Wednesday, October 22, 2008

Roasted Brusselsprouts with Potatoes & Bacon

 Another instalment in my 101in1001 challenge - this time it was to give Brussels sprouts another try. To say that I am not fond of Brussels sprouts is putting it lightly. I don't like the taste, I don't like the texture; in short - I could comfortably do without ever eating Brussels sprouts again. But, seeing as TheHusband has quite a fondness for these little buggers, I decided to give them another go. 

I set about finding a recipe that promised to maximise the taste, adapted it a wee bit (by adding apples and leaving out the onion, as I had none), and this is what ensued.

I can't say it was the best dish I've ever had, but they certainly weren't as bad as I've had them before. The roasting do seem to bring out the best in the Brussels sprouts. Whether I would make it again? Maybe, but it will mostly be for TheHusband's benefit!

(On a side-note - the warmed up left-overs the next day seemed to benefit from a spoonful of wholegrain mustard stirred through)
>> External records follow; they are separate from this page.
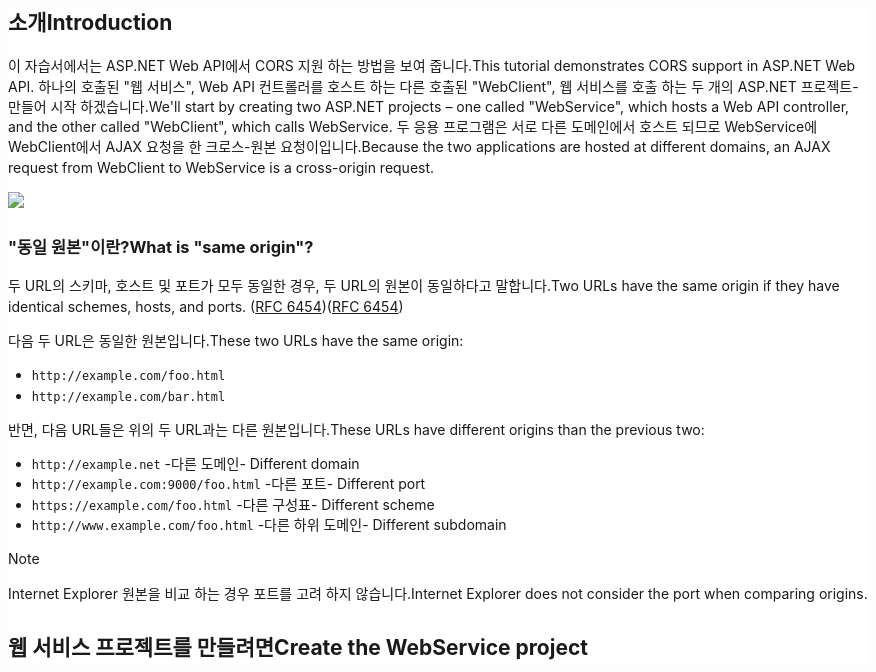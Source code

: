 ## <a name="introduction"></a><span data-ttu-id="0a2d0-115">소개</span><span class="sxs-lookup"><span data-stu-id="0a2d0-115">Introduction</span></span>

<span data-ttu-id="0a2d0-116">이 자습서에서는 ASP.NET Web API에서 CORS 지원 하는 방법을 보여 줍니다.</span><span class="sxs-lookup"><span data-stu-id="0a2d0-116">This tutorial demonstrates CORS support in ASP.NET Web API.</span></span> <span data-ttu-id="0a2d0-117">하나의 호출된 "웹 서비스", Web API 컨트롤러를 호스트 하는 다른 호출된 "WebClient", 웹 서비스를 호출 하는 두 개의 ASP.NET 프로젝트-만들어 시작 하겠습니다.</span><span class="sxs-lookup"><span data-stu-id="0a2d0-117">We'll start by creating two ASP.NET projects – one called "WebService", which hosts a Web API controller, and the other called "WebClient", which calls WebService.</span></span> <span data-ttu-id="0a2d0-118">두 응용 프로그램은 서로 다른 도메인에서 호스트 되므로 WebService에 WebClient에서 AJAX 요청을 한 크로스-원본 요청이입니다.</span><span class="sxs-lookup"><span data-stu-id="0a2d0-118">Because the two applications are hosted at different domains, an AJAX request from WebClient to WebService is a cross-origin request.</span></span>

![](enabling-cross-origin-requests-in-web-api/_static/image1.png)

### <a name="what-is-same-origin"></a><span data-ttu-id="0a2d0-119">"동일 원본"이란?</span><span class="sxs-lookup"><span data-stu-id="0a2d0-119">What is "same origin"?</span></span>

<span data-ttu-id="0a2d0-120">두 URL의 스키마, 호스트 및 포트가 모두 동일한 경우, 두 URL의 원본이 동일하다고 말합니다.</span><span class="sxs-lookup"><span data-stu-id="0a2d0-120">Two URLs have the same origin if they have identical schemes, hosts, and ports.</span></span> <span data-ttu-id="0a2d0-121">([RFC 6454](http://tools.ietf.org/html/rfc6454))</span><span class="sxs-lookup"><span data-stu-id="0a2d0-121">([RFC 6454](http://tools.ietf.org/html/rfc6454))</span></span>

<span data-ttu-id="0a2d0-122">다음 두 URL은 동일한 원본입니다.</span><span class="sxs-lookup"><span data-stu-id="0a2d0-122">These two URLs have the same origin:</span></span>

- `http://example.com/foo.html`
- `http://example.com/bar.html`

<span data-ttu-id="0a2d0-123">반면, 다음 URL들은 위의 두 URL과는 다른 원본입니다.</span><span class="sxs-lookup"><span data-stu-id="0a2d0-123">These URLs have different origins than the previous two:</span></span>

- `http://example.net` <span data-ttu-id="0a2d0-124">-다른 도메인</span><span class="sxs-lookup"><span data-stu-id="0a2d0-124">- Different domain</span></span>
- `http://example.com:9000/foo.html` <span data-ttu-id="0a2d0-125">-다른 포트</span><span class="sxs-lookup"><span data-stu-id="0a2d0-125">- Different port</span></span>
- `https://example.com/foo.html` <span data-ttu-id="0a2d0-126">-다른 구성표</span><span class="sxs-lookup"><span data-stu-id="0a2d0-126">- Different scheme</span></span>
- `http://www.example.com/foo.html` <span data-ttu-id="0a2d0-127">-다른 하위 도메인</span><span class="sxs-lookup"><span data-stu-id="0a2d0-127">- Different subdomain</span></span>

> [!NOTE]
> <span data-ttu-id="0a2d0-128">Internet Explorer 원본을 비교 하는 경우 포트를 고려 하지 않습니다.</span><span class="sxs-lookup"><span data-stu-id="0a2d0-128">Internet Explorer does not consider the port when comparing origins.</span></span>

## <a name="create-the-webservice-project"></a><span data-ttu-id="0a2d0-129">웹 서비스 프로젝트를 만들려면</span><span class="sxs-lookup"><span data-stu-id="0a2d0-129">Create the WebService project</span></span>
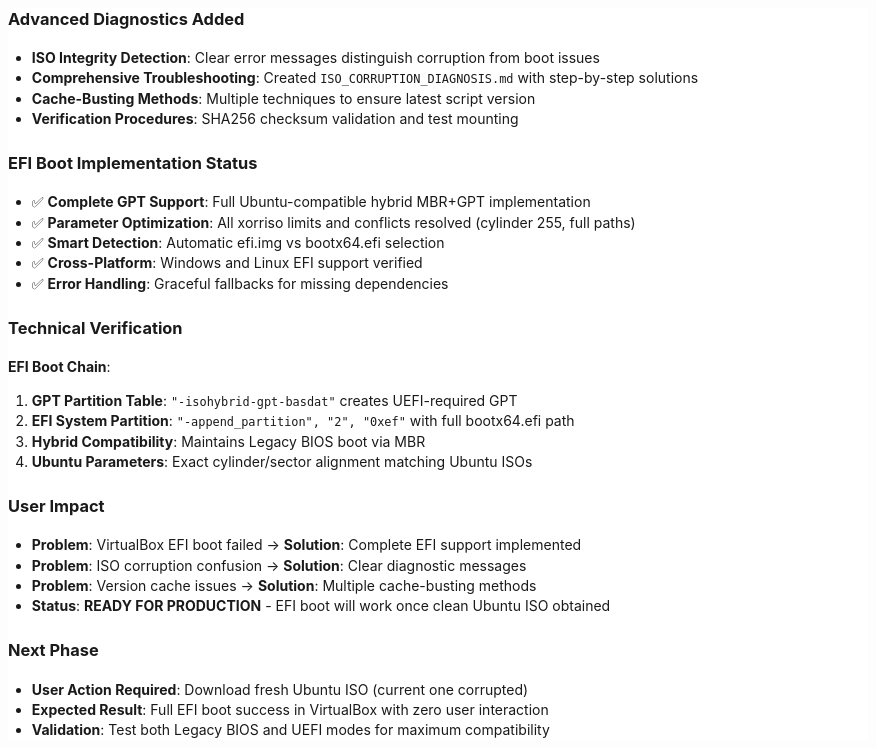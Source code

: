 ### Advanced Diagnostics Added
- **ISO Integrity Detection**: Clear error messages distinguish corruption from boot issues
- **Comprehensive Troubleshooting**: Created `ISO_CORRUPTION_DIAGNOSIS.md` with step-by-step solutions
- **Cache-Busting Methods**: Multiple techniques to ensure latest script version
- **Verification Procedures**: SHA256 checksum validation and test mounting

### EFI Boot Implementation Status
- ✅ **Complete GPT Support**: Full Ubuntu-compatible hybrid MBR+GPT implementation
- ✅ **Parameter Optimization**: All xorriso limits and conflicts resolved (cylinder 255, full paths)
- ✅ **Smart Detection**: Automatic efi.img vs bootx64.efi selection
- ✅ **Cross-Platform**: Windows and Linux EFI support verified
- ✅ **Error Handling**: Graceful fallbacks for missing dependencies

### Technical Verification
**EFI Boot Chain**:
1. **GPT Partition Table**: `"-isohybrid-gpt-basdat"` creates UEFI-required GPT
2. **EFI System Partition**: `"-append_partition", "2", "0xef"` with full bootx64.efi path
3. **Hybrid Compatibility**: Maintains Legacy BIOS boot via MBR
4. **Ubuntu Parameters**: Exact cylinder/sector alignment matching Ubuntu ISOs

### User Impact
- **Problem**: VirtualBox EFI boot failed → **Solution**: Complete EFI support implemented
- **Problem**: ISO corruption confusion → **Solution**: Clear diagnostic messages
- **Problem**: Version cache issues → **Solution**: Multiple cache-busting methods
- **Status**: **READY FOR PRODUCTION** - EFI boot will work once clean Ubuntu ISO obtained

### Next Phase
- **User Action Required**: Download fresh Ubuntu ISO (current one corrupted)
- **Expected Result**: Full EFI boot success in VirtualBox with zero user interaction
- **Validation**: Test both Legacy BIOS and UEFI modes for maximum compatibility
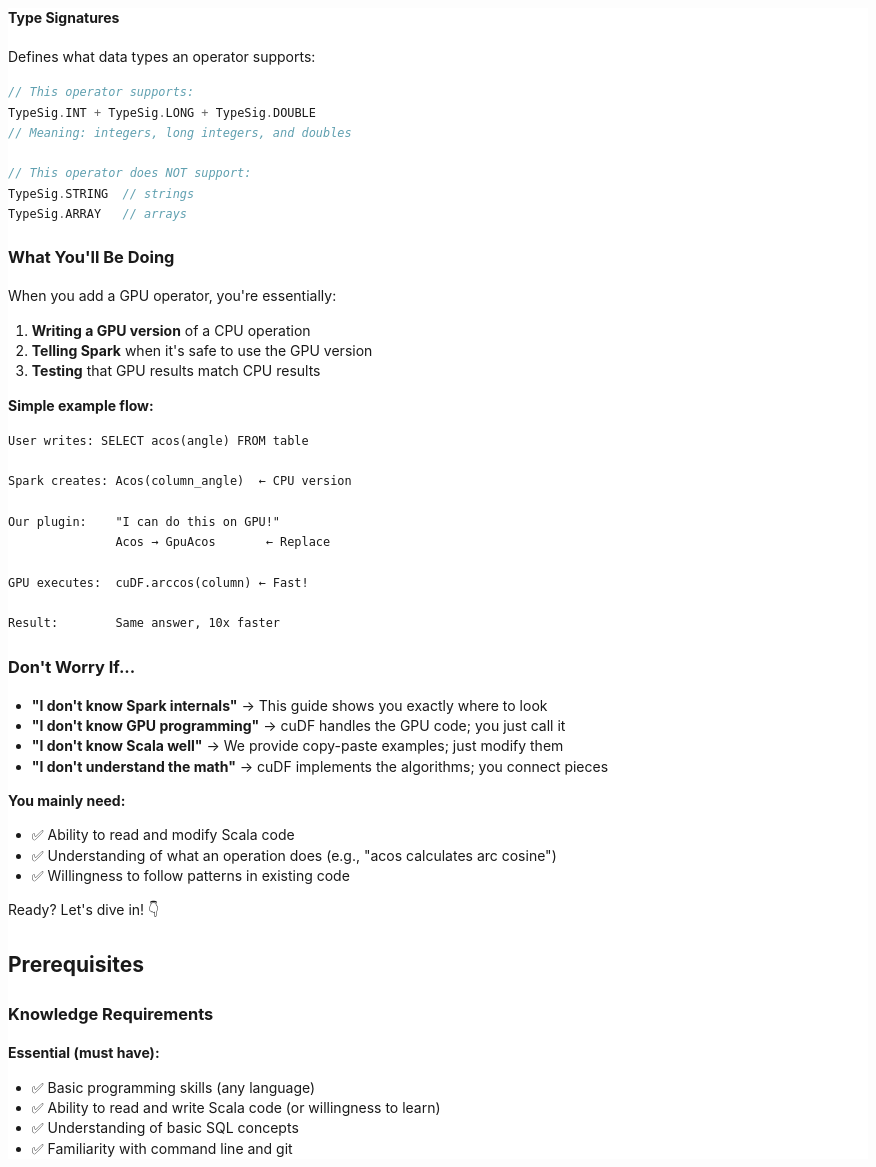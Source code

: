 #### Type Signatures
Defines what data types an operator supports:

```scala
// This operator supports:
TypeSig.INT + TypeSig.LONG + TypeSig.DOUBLE
// Meaning: integers, long integers, and doubles

// This operator does NOT support:
TypeSig.STRING  // strings
TypeSig.ARRAY   // arrays
```

### What You'll Be Doing

When you add a GPU operator, you're essentially:

1. **Writing a GPU version** of a CPU operation
2. **Telling Spark** when it's safe to use the GPU version
3. **Testing** that GPU results match CPU results

**Simple example flow:**
```
User writes: SELECT acos(angle) FROM table

Spark creates: Acos(column_angle)  ← CPU version

Our plugin:    "I can do this on GPU!"
               Acos → GpuAcos       ← Replace

GPU executes:  cuDF.arccos(column) ← Fast!

Result:        Same answer, 10x faster
```

### Don't Worry If...

- **"I don't know Spark internals"** → This guide shows you exactly where to look
- **"I don't know GPU programming"** → cuDF handles the GPU code; you just call it
- **"I don't know Scala well"** → We provide copy-paste examples; just modify them
- **"I don't understand the math"** → cuDF implements the algorithms; you connect pieces

**You mainly need:**
- ✅ Ability to read and modify Scala code
- ✅ Understanding of what an operation does (e.g., "acos calculates arc cosine")
- ✅ Willingness to follow patterns in existing code

Ready? Let's dive in! 👇

## Prerequisites

### Knowledge Requirements

**Essential (must have):**
- ✅ Basic programming skills (any language)
- ✅ Ability to read and write Scala code (or willingness to learn)
- ✅ Understanding of basic SQL concepts
- ✅ Familiarity with command line and git

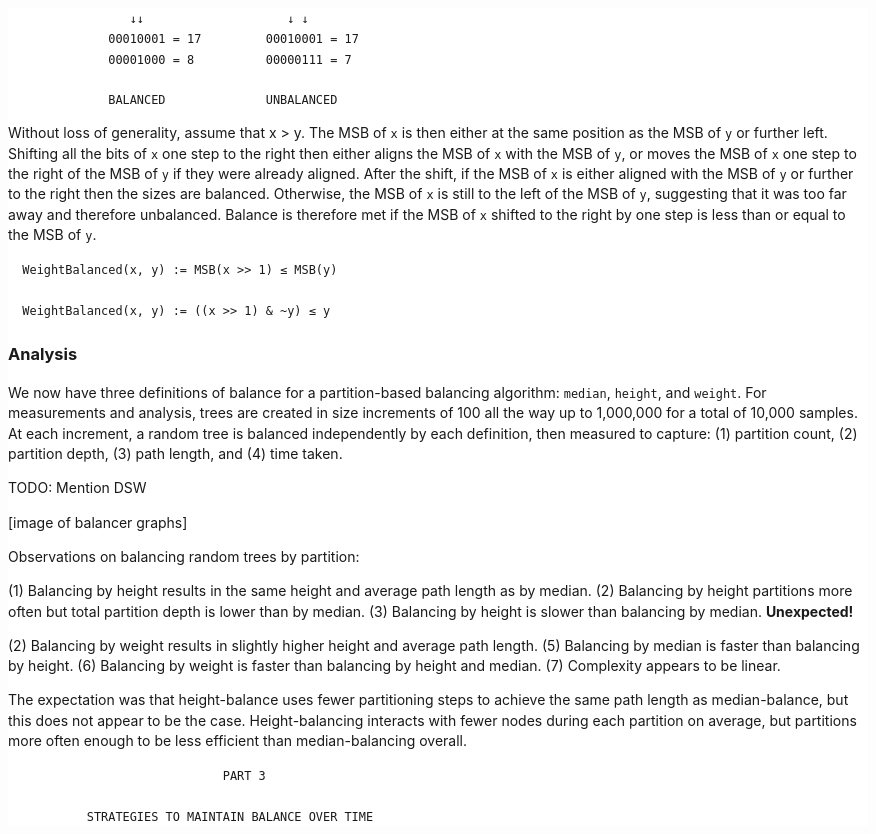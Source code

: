 
                     ↓↓                    ↓ ↓
                  00010001 = 17         00010001 = 17
                  00001000 = 8          00000111 = 7

                  BALANCED              UNBALANCED 


Without loss of generality, assume that x > y.
The MSB of `x` is then either at the same position as the MSB of `y` or further left.
Shifting all the bits of `x` one step to the right then either aligns the MSB of `x` with the MSB of `y`, or moves the MSB of `x` one step to the right of the MSB of `y` if they were already aligned.
After the shift, if the MSB of `x` is either aligned with the MSB of `y` or further to the right then the sizes are balanced.
Otherwise, the MSB of `x` is still to the left of the MSB of `y`, suggesting that it was too far away and therefore unbalanced.
Balance is therefore met if the MSB of `x` shifted to the right by one step is less than or equal to the MSB of `y`. 

      WeightBalanced(x, y) := MSB(x >> 1) ≤ MSB(y)

      WeightBalanced(x, y) := ((x >> 1) & ~y) ≤ y  


### Analysis

We now have three definitions of balance for a partition-based balancing algorithm: `median`, `height`, and `weight`.
For measurements and analysis, trees are created in size increments of 100 all the way up to 1,000,000 for a total of 10,000 samples.
At each increment, a random tree is balanced independently by each definition, then measured to capture: (1) partition count, (2) partition depth, (3) path length, and (4) time taken.

TODO: Mention DSW

[image of balancer graphs]

Observations on balancing random trees by partition:

   (1) Balancing by height results in the same height and average path length as by median.
   (2) Balancing by height partitions more often but total partition depth is lower than by median.
   (3) Balancing by height is slower than balancing by median. **Unexpected!**

   (2) Balancing by weight results in slightly higher height and average path length.
   (5) Balancing by median is faster than balancing by height. 
   (6) Balancing by weight is faster than balancing by height and median. 
   (7) Complexity appears to be linear.

The expectation was that height-balance uses fewer partitioning steps to achieve the same path length as median-balance, but this does not appear to be the case.
Height-balancing interacts with fewer nodes during each partition on average, but partitions more often enough to be less efficient than median-balancing overall.





                                  PART 3

               STRATEGIES TO MAINTAIN BALANCE OVER TIME


[^2]: https://en.wikipedia.org/wiki/List_(abstract_data_type)
[^3]: https://en.wikipedia.org/wiki/Dynamic_array
[^4]: https://en.wikipedia.org/wiki/Amortized_analysis
[^5]: https://en.wikipedia.org/wiki/Linked_list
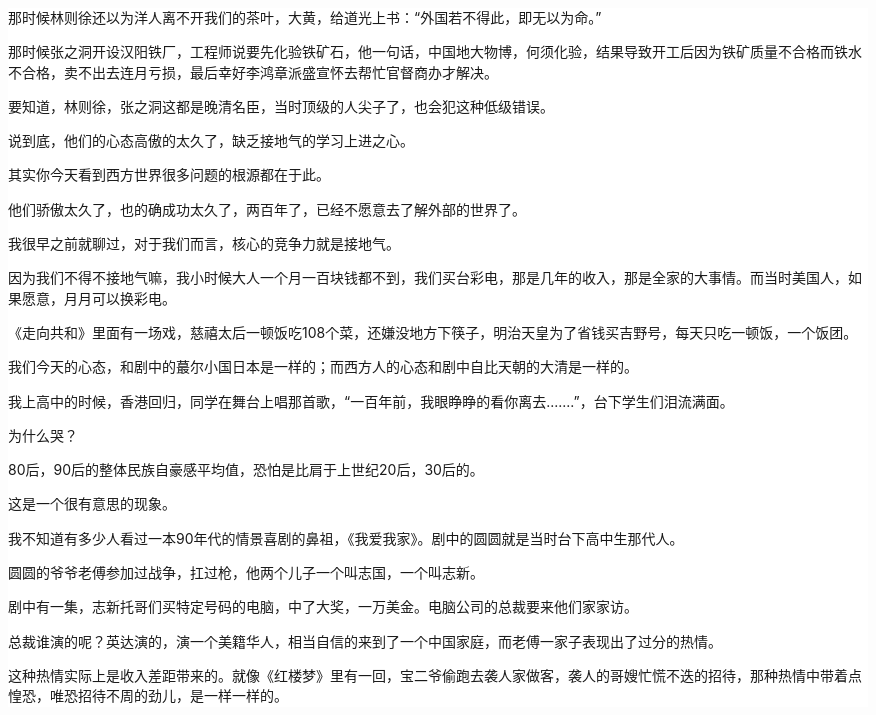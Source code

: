 
那时候林则徐还以为洋人离不开我们的茶叶，大黄，给道光上书：“外国若不得此，即无以为命。”

  

那时候张之洞开设汉阳铁厂，工程师说要先化验铁矿石，他一句话，中国地大物博，何须化验，结果导致开工后因为铁矿质量不合格而铁水不合格，卖不出去连月亏损，最后幸好李鸿章派盛宣怀去帮忙官督商办才解决。

  

要知道，林则徐，张之洞这都是晚清名臣，当时顶级的人尖子了，也会犯这种低级错误。  

  

说到底，他们的心态高傲的太久了，缺乏接地气的学习上进之心。

  

其实你今天看到西方世界很多问题的根源都在于此。  

  

他们骄傲太久了，也的确成功太久了，两百年了，已经不愿意去了解外部的世界了。

  

我很早之前就聊过，对于我们而言，核心的竞争力就是接地气。

  

因为我们不得不接地气嘛，我小时候大人一个月一百块钱都不到，我们买台彩电，那是几年的收入，那是全家的大事情。而当时美国人，如果愿意，月月可以换彩电。  

  

《走向共和》里面有一场戏，慈禧太后一顿饭吃108个菜，还嫌没地方下筷子，明治天皇为了省钱买吉野号，每天只吃一顿饭，一个饭团。  

  

我们今天的心态，和剧中的蕞尔小国日本是一样的；而西方人的心态和剧中自比天朝的大清是一样的。  

  

我上高中的时候，香港回归，同学在舞台上唱那首歌，“一百年前，我眼睁睁的看你离去.......”，台下学生们泪流满面。  

  

为什么哭？  

  

80后，90后的整体民族自豪感平均值，恐怕是比肩于上世纪20后，30后的。

  

这是一个很有意思的现象。

  

我不知道有多少人看过一本90年代的情景喜剧的鼻祖，《我爱我家》。剧中的圆圆就是当时台下高中生那代人。

  

圆圆的爷爷老傅参加过战争，扛过枪，他两个儿子一个叫志国，一个叫志新。

  

剧中有一集，志新托哥们买特定号码的电脑，中了大奖，一万美金。电脑公司的总裁要来他们家家访。

  

总裁谁演的呢？英达演的，演一个美籍华人，相当自信的来到了一个中国家庭，而老傅一家子表现出了过分的热情。

  

这种热情实际上是收入差距带来的。就像《红楼梦》里有一回，宝二爷偷跑去袭人家做客，袭人的哥嫂忙慌不迭的招待，那种热情中带着点惶恐，唯恐招待不周的劲儿，是一样一样的。

  
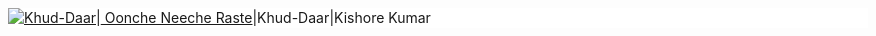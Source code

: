 [![Khud-Daar](https://i.ytimg.com/vi/eHMlVZ1UVxk/default.jpg)](https://youtu.be/eHMlVZ1UVxk)|[ Oonche Neeche Raste](https://youtu.be/eHMlVZ1UVxk)|Khud-Daar|Kishore Kumar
Roasted Brusselsprouts with Potatoes & Bacon

Serves 4 - 6 (as a side-dish)

300g brusselsprouts
750g baby potatoes, cubed
1 onion, cubed
1 big golden delicious apple, cubed
6 slices shoulder bacon, cut into 1cm strips
3 tablespoons olive oil
salt and pepper to taste
2 tablespoons butter
1 tablespoon lemon juice

1. Heat oven to 220C.
2. Cut a cross into the bottom of each Brussels sprout.
3. Combine the potatoes, Brussels sprouts, onions, apples and bacon in large bowl; toss with the oil. Sprinkle with the salt and pepper and toss again.
4. Transfer to a oven dish and roast, stirring every 15 minutes until the veggies are tender and well browned (35 to 40 min.)
5. While still warm, toss the butter and lemon juice over, until the butter has melted and all the veggies are well coated. Serve immediately.